Bradshaw et al [9] compared oncologic and functional outcomes and complication rates between robot-assisted PN and minimally invasive RN in a propensity score-matched analysis of the ROSULA (Robotic Surgery for Large Renal Mass) collaborative group. Kaplan-Meier survival analysis revealed no significant difference in 5-yr OS (PN 76.3% vs RN 88.0%; p = 0.221) and 5-yr disease-free survival (PN 78.6% vs RN 85.3%; p = 0.630) for pT2 RCC, although the RN survival rates were numerically superior to those for PN. However, postoperative complications (22% vs 11%; p < 0.001) and serious complications (5.3% vs 2.3%; p = 0.063) were twice as frequent in the PN versus the RN group. The rate of R1 resections was more than triple after PN (8.3% vs 2.6%; p = 0.001). On the basis of these results, the authors concluded that robot-assisted PN yields similar oncologic outcomes and morbidity profile as minimally invasive RN for cT2a renal masses, while conferring a functional benefit. Consequently, they see robot-assisted PN as a first-line option in this setting, a common perception of many surgeons that is clearly neither supported by the published data nor in line with the arguments presented [9].

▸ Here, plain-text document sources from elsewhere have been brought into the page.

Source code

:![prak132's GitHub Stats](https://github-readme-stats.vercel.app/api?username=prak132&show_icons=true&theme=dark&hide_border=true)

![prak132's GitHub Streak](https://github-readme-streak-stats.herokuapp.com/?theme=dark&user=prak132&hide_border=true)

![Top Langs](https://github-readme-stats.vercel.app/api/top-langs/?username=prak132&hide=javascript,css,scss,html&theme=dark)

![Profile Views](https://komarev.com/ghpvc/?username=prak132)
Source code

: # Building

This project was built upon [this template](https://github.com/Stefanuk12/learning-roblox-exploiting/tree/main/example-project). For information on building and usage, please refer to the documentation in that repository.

Considering the higher R1 resection rate for PN compared to RN, another study is of particular interest. Minervini et al [10] investigated predictors of local (ipsilateral renal) recurrence of RCC, which occurred in 1.4% of 1055 patients, in a retrospective observational study on mid-term oncologic outcomes of PN (RECORd1). Besides an imperative indication (OR 4.14; p = 0.01), a positive surgical margin dramatically increased the risk of local recurrence (OR 7.17; p = 0.005).
In line with the above-mentioned data, the European Association of Urology guidelines strongly recommend offering laparoscopic RN to patients with T2 tumors [11]. We conclude that for RCC > 7 cm, RN does not (negatively) affect all-cause mortality; although PN yields better kidney function preservation, RN results in fewer complications and better oncologic safety (lower R1 rate, fewer local recurrences) in comparison to PN. These facts must be stressed in shared decision-making between the physician and patient before surgery.
Conflicts of interest: The authors have nothing to disclose.